Comparison of 3D view of ground truth and predictions of left atrium segmentation in heart by nnUNet, Dense V-Network and proposed 3D SR-Net

We have also tested three other state of the art models; HighRes3DNet, ScaleNet and V-Net [25] which are deeper networks. ScaleNet implementation provided in niftynet repository, is based on HighRes3DNet which we kept as default and therefore, both models were having same depth. The backbone structure of ScaleNet is based on VNet model that uses PReLU as an activation function for training. All these models use a simple dice loss function as an activation function for training but they have shown over-fitting when implemented on small dataset of left atrium without any additional pre-processing or post-processing.

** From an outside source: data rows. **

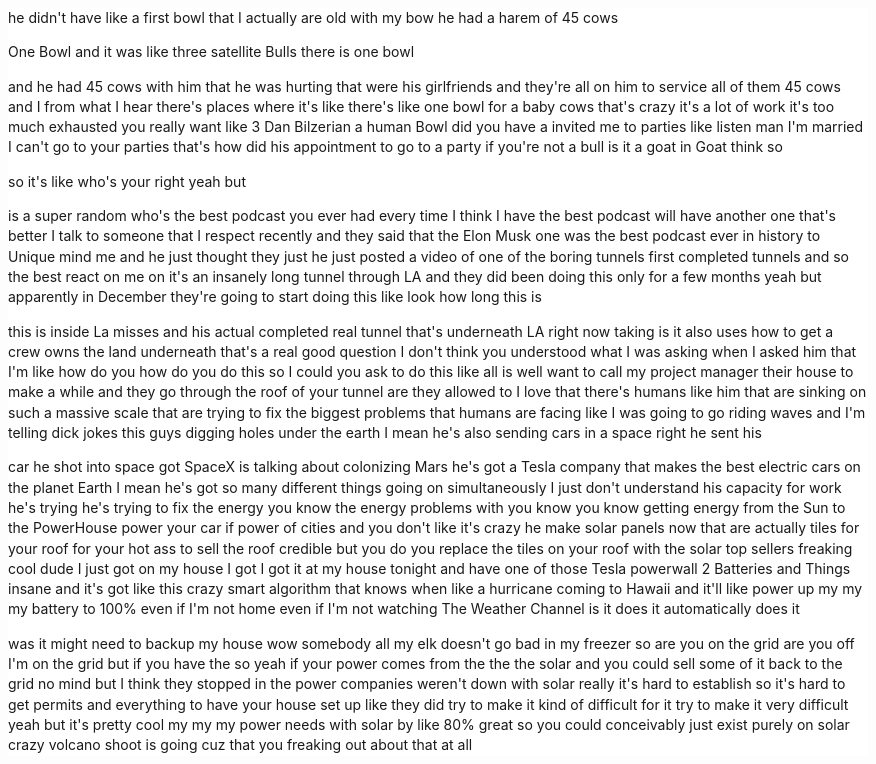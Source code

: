 <timemark seconds="2953" />

he didn't have like a first bowl that I actually are old with my bow he had a harem of 45 cows

<timemark seconds="2963" />

One Bowl and it was like three satellite Bulls there is one bowl

<timemark seconds="2968" />

and he had 45 cows with him that he was hurting that were his girlfriends and they're all on him to service all of them 45 cows and I from what I hear there's places where it's like there's like one bowl for a baby cows that's crazy it's a lot of work it's too much exhausted you really want like 3 Dan Bilzerian a human Bowl did you have a invited me to parties like listen man I'm married I can't go to your parties that's how did his appointment to go to a party if you're not a bull is it a goat in Goat think so

<timemark seconds="3021" />

so it's like who's your right yeah but

<timemark seconds="3032" />

is a super random who's the best podcast you ever had every time I think I have the best podcast will have another one that's better I talk to someone that I respect recently and they said that the Elon Musk one was the best podcast ever in history to Unique mind me and he just thought they just he just posted a video of one of the boring tunnels first completed tunnels and so the best react on me on it's an insanely long tunnel through LA and they did been doing this only for a few months yeah but apparently in December they're going to start doing this like look how long this is

<timemark seconds="3078" />

this is inside La misses and his actual completed real tunnel that's underneath LA right now taking is it also uses how to get a crew owns the land underneath that's a real good question I don't think you understood what I was asking when I asked him that I'm like how do you how do you do this so I could you ask to do this like all is well want to call my project manager their house to make a while and they go through the roof of your tunnel are they allowed to I love that there's humans like him that are sinking on such a massive scale that are trying to fix the biggest problems that humans are facing like I was going to go riding waves and I'm telling dick jokes this guys digging holes under the earth I mean he's also sending cars in a space right he sent his

<timemark seconds="3138" />

car he shot into space got SpaceX is talking about colonizing Mars he's got a Tesla company that makes the best electric cars on the planet Earth I mean he's got so many different things going on simultaneously I just don't understand his capacity for work he's trying he's trying to fix the energy you know the energy problems with you know you know getting energy from the Sun to the PowerHouse power your car if power of cities and you don't like it's crazy he make solar panels now that are actually tiles for your roof for your hot ass to sell the roof credible but you do you replace the tiles on your roof with the solar top sellers freaking cool dude I just got on my house I got I got it at my house tonight and have one of those Tesla powerwall 2 Batteries and Things insane and it's got like this crazy smart algorithm that knows when like a hurricane coming to Hawaii and it'll like power up my my my battery to 100% even if I'm not home even if I'm not watching The Weather Channel is it does it automatically does it

<timemark seconds="3198" />

was it might need to backup my house wow somebody all my elk doesn't go bad in my freezer so are you on the grid are you off I'm on the grid but if you have the so yeah if your power comes from the the the solar and you could sell some of it back to the grid no mind but I think they stopped in the power companies weren't down with solar really it's hard to establish so it's hard to get permits and everything to have your house set up like they did try to make it kind of difficult for it try to make it very difficult yeah but it's pretty cool my my my power needs with solar by like 80% great so you could conceivably just exist purely on solar crazy volcano shoot is going cuz that you freaking out about that at all
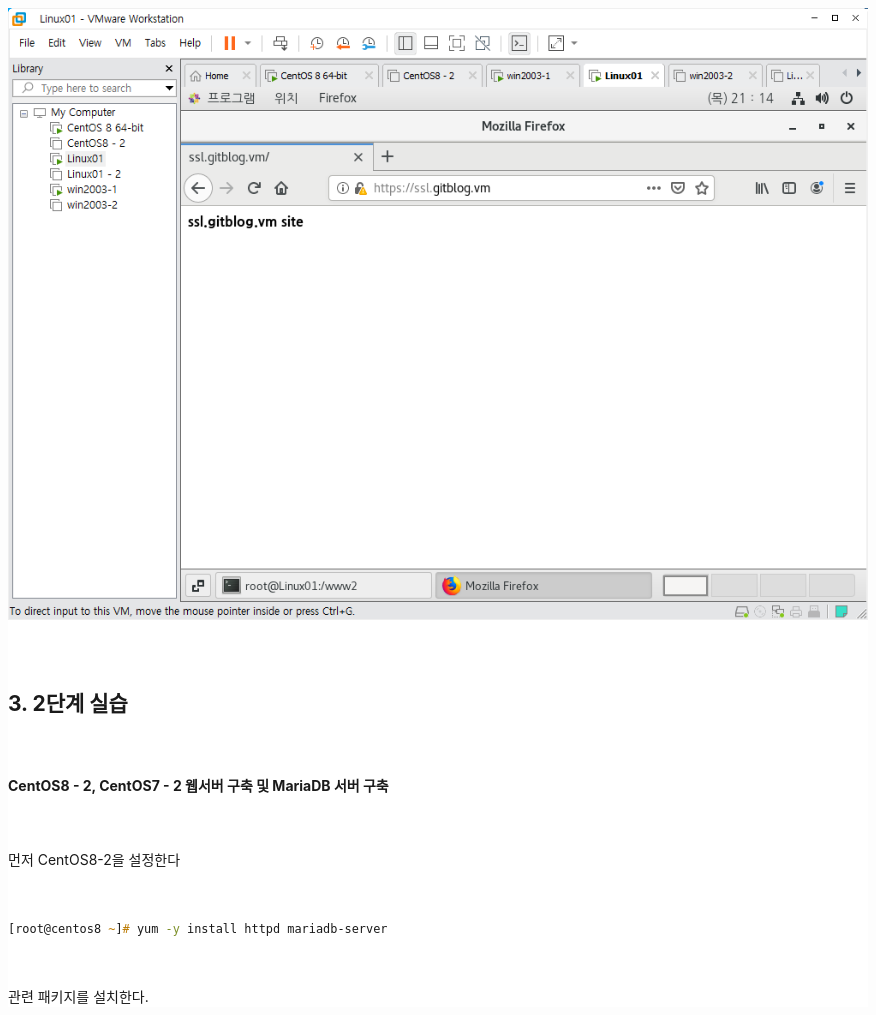 ![ssl.gitblog.vm site](/assets/img/2024-03-14/16.png)

<br>

## 3. 2단계 실습

<br>

#### CentOS8 - 2, CentOS7 - 2 웹서버 구축 및 MariaDB 서버 구축

<br>

먼저 CentOS8-2을 설정한다

<br>

```zsh
[root@centos8 ~]# yum -y install httpd mariadb-server
```

<br>

관련 패키지를 설치한다.
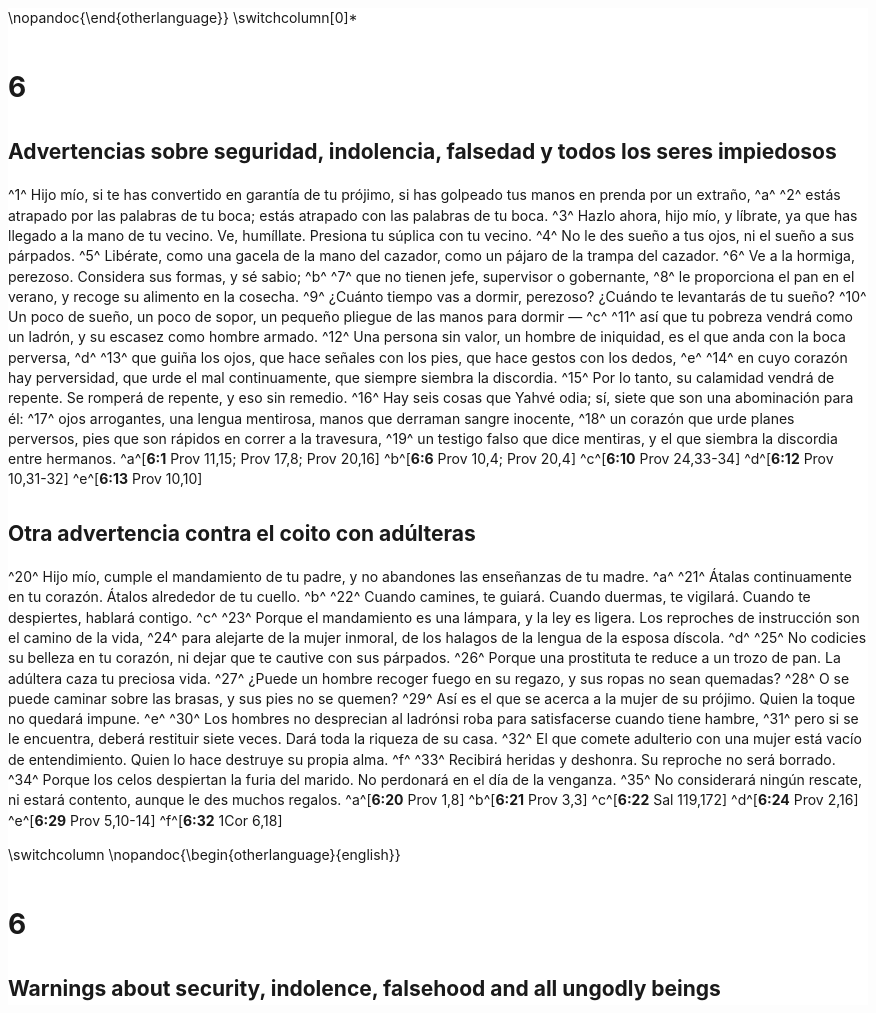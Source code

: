\nopandoc{\end{otherlanguage}}
\switchcolumn[0]*

# 6
## Advertencias sobre seguridad, indolencia, falsedad y todos los seres impiedosos
^1^ Hijo mío, si te has convertido en garantía de tu prójimo, si has golpeado tus manos en prenda por un extraño, ^a^ ^2^ estás atrapado por las palabras de tu boca; estás atrapado con las palabras de tu boca. ^3^ Hazlo ahora, hijo mío, y líbrate, ya que has llegado a la mano de tu vecino. Ve, humíllate. Presiona tu súplica con tu vecino. ^4^ No le des sueño a tus ojos, ni el sueño a sus párpados. ^5^ Libérate, como una gacela de la mano del cazador, como un pájaro de la trampa del cazador. ^6^ Ve a la hormiga, perezoso. Considera sus formas, y sé sabio; ^b^ ^7^ que no tienen jefe, supervisor o gobernante, ^8^ le proporciona el pan en el verano, y recoge su alimento en la cosecha. ^9^ ¿Cuánto tiempo vas a dormir, perezoso? ¿Cuándo te levantarás de tu sueño? ^10^ Un poco de sueño, un poco de sopor, un pequeño pliegue de las manos para dormir — ^c^ ^11^ así que tu pobreza vendrá como un ladrón, y su escasez como hombre armado. ^12^ Una persona sin valor, un hombre de iniquidad, es el que anda con la boca perversa, ^d^ ^13^ que guiña los ojos, que hace señales con los pies, que hace gestos con los dedos, ^e^ ^14^ en cuyo corazón hay perversidad, que urde el mal continuamente, que siempre siembra la discordia. ^15^ Por lo tanto, su calamidad vendrá de repente. Se romperá de repente, y eso sin remedio. ^16^ Hay seis cosas que Yahvé odia; sí, siete que son una abominación para él: ^17^ ojos arrogantes, una lengua mentirosa, manos que derraman sangre inocente, ^18^ un corazón que urde planes perversos, pies que son rápidos en correr a la travesura, ^19^ un testigo falso que dice mentiras, y el que siembra la discordia entre hermanos.
^a^[**6:1** Prov 11,15; Prov 17,8; Prov 20,16] ^b^[**6:6** Prov 10,4; Prov 20,4] ^c^[**6:10** Prov 24,33-34] ^d^[**6:12** Prov 10,31-32] ^e^[**6:13** Prov 10,10]

## Otra advertencia contra el coito con adúlteras
^20^ Hijo mío, cumple el mandamiento de tu padre, y no abandones las enseñanzas de tu madre. ^a^ ^21^ Átalas continuamente en tu corazón. Átalos alrededor de tu cuello. ^b^ ^22^ Cuando camines, te guiará. Cuando duermas, te vigilará. Cuando te despiertes, hablará contigo. ^c^ ^23^ Porque el mandamiento es una lámpara, y la ley es ligera. Los reproches de instrucción son el camino de la vida, ^24^ para alejarte de la mujer inmoral, de los halagos de la lengua de la esposa díscola. ^d^ ^25^ No codicies su belleza en tu corazón, ni dejar que te cautive con sus párpados. ^26^ Porque una prostituta te reduce a un trozo de pan. La adúltera caza tu preciosa vida. ^27^ ¿Puede un hombre recoger fuego en su regazo, y sus ropas no sean quemadas? ^28^ O se puede caminar sobre las brasas, y sus pies no se quemen? ^29^ Así es el que se acerca a la mujer de su prójimo. Quien la toque no quedará impune. ^e^ ^30^ Los hombres no desprecian al ladrónsi roba para satisfacerse cuando tiene hambre, ^31^ pero si se le encuentra, deberá restituir siete veces. Dará toda la riqueza de su casa. ^32^ El que comete adulterio con una mujer está vacío de entendimiento. Quien lo hace destruye su propia alma. ^f^ ^33^ Recibirá heridas y deshonra. Su reproche no será borrado. ^34^ Porque los celos despiertan la furia del marido. No perdonará en el día de la venganza. ^35^ No considerará ningún rescate, ni estará contento, aunque le des muchos regalos.
^a^[**6:20** Prov 1,8] ^b^[**6:21** Prov 3,3] ^c^[**6:22** Sal 119,172] ^d^[**6:24** Prov 2,16] ^e^[**6:29** Prov 5,10-14] ^f^[**6:32** 1Cor 6,18]

\switchcolumn
\nopandoc{\begin{otherlanguage}{english}}

# 6
## Warnings about security, indolence, falsehood and all ungodly beings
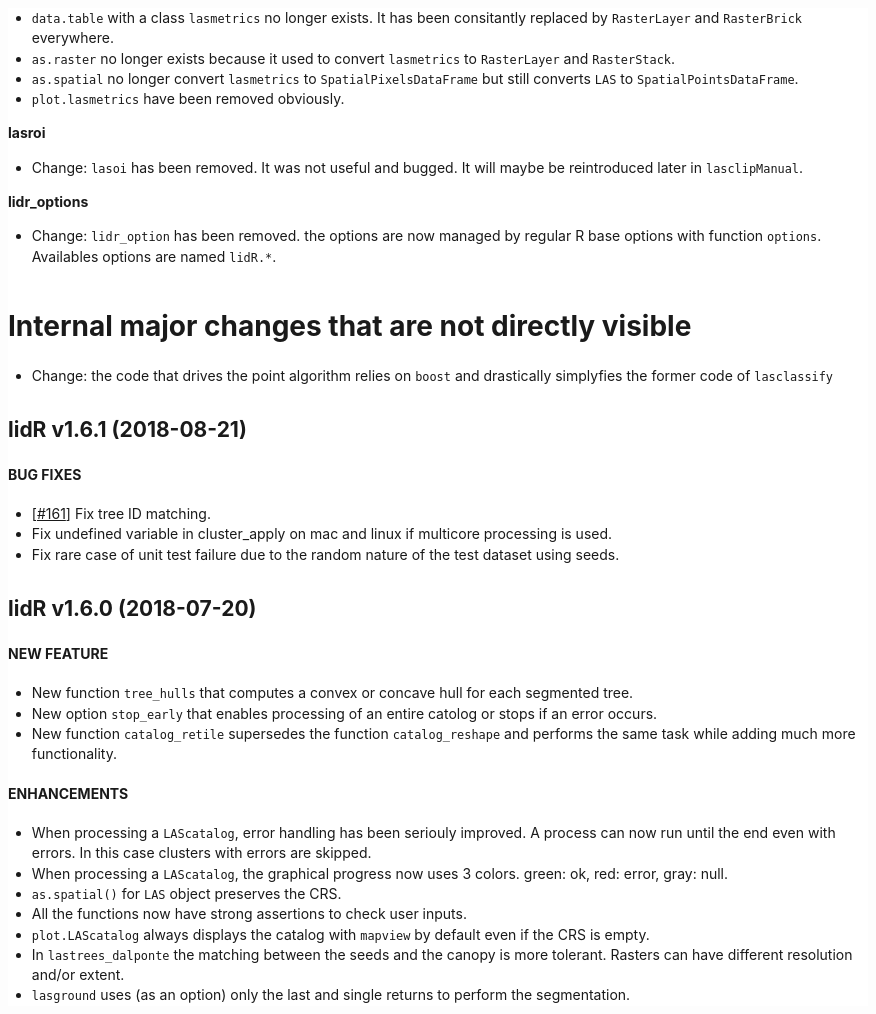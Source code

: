 * `data.table` with a class `lasmetrics` no longer exists. It has been consitantly replaced by `RasterLayer` and `RasterBrick` everywhere.
* `as.raster` no longer exists because it used to convert `lasmetrics` to `RasterLayer` and `RasterStack`.
* `as.spatial` no longer convert `lasmetrics` to `SpatialPixelsDataFrame` but still converts `LAS` to `SpatialPointsDataFrame`. 
* `plot.lasmetrics` have been removed obviously.

**lasroi**

* Change: `lasoi` has been removed. It was not useful and bugged. It will maybe be reintroduced later in `lasclipManual`.

**lidr_options**

* Change: `lidr_option` has been removed. the options are now managed by regular R base options with function `options`. Availables options are named `lidR.*`.


# Internal major changes that are not directly visible

* Change: the code that drives the point algorithm relies on `boost` and drastically simplyfies the former code of `lasclassify`

## lidR v1.6.1 (2018-08-21)

#### BUG FIXES

* [[#161](https://github.com/Jean-Romain/lidR/pull/161)] Fix tree ID matching.
* Fix undefined variable in cluster_apply on mac and linux if multicore processing is used.
* Fix rare case of unit test failure due to the random nature of the test dataset using seeds.


## lidR v1.6.0 (2018-07-20)

#### NEW FEATURE

* New function `tree_hulls` that computes a convex or concave hull for each segmented tree.
* New option `stop_early` that enables processing of an entire catolog or stops if an error occurs.
* New function `catalog_retile` supersedes the function `catalog_reshape` and performs the same task while adding much more functionality.


#### ENHANCEMENTS

* When processing a `LAScatalog`, error handling has been seriouly improved. A process can now run until the end even with errors. In this case clusters with errors are skipped.
* When processing  a `LAScatalog`, the graphical progress now uses 3 colors. green: ok, red: error, gray: null.
* `as.spatial()` for `LAS` object preserves the CRS.
* All the functions now have strong assertions to check user inputs.
* `plot.LAScatalog` always displays the catalog with `mapview` by default even if the CRS is empty.
* In `lastrees_dalponte` the matching between the seeds and the canopy is more tolerant. Rasters can have different resolution and/or extent.
* `lasground` uses (as an option) only the last and single returns to perform the segmentation.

A detailed comparison of default network architecture and parameters of these models is provided in Table 2. HighRes3DNet and ScaleNet compromise the depth and complexity with the fewer number of training parameters. On the other hand, Dense V-Network [10] compromise on training parameters while keeping less deeper network but involving complex pre-processing and post-processing steps along with higher computation cost due to the complexity of dense model network. No-New-Net (nnUNet) [18] is the model whose encoder-decoder architecture is as shallow as 3D SR-Net but it involves intense pre-processing based on cascading network for the segmentation of left atrium and various post-processing steps which increase its complexity. 3D SR-Net compromises only number of training parameters while keeping the network shallow and vivid; therefore making it suitable for smaller datasets besides potentially improving the performance. It has taken lesser learning time than all other networks except Dense V-Network while showing the performance gain of \(1.79\%\) from the benchmark model of No-New-Net.

5 Conclusion

In this paper, we have presented a residual interleaved deep 3D shallow network based on residual learning (3D SR-Net) for an end to end volumetric segmentation of left atrium which is designed to accomplish effective extraction of low-level and high-level features by using identity shortcuts within each stage. While our base model is quite strong, enhancing its training procedure by using a combination of Leaky ReLU and Dice Hinge loss, increases its performance significantly while managing the class imbalance issue very smoothly. Introducing skip connections to the proposed model ensures the transfer of generalised features resulting in the improvement of the segmentation results whereas the leaky rectified linear unit and instance normalization handle the neuron death of network while dealing with the overfitting in our base model. Experimental analysis showed that our deep model is able to achieve higher performance with the depth of only nine levels which is quite less in comparison to most of the efficient deep learning techniques. We have finally concluded that shallow deep models are better than data hungry deep models and are eligible to potentially improve performance even without any involvement of complex pre-processing or post-processing besides.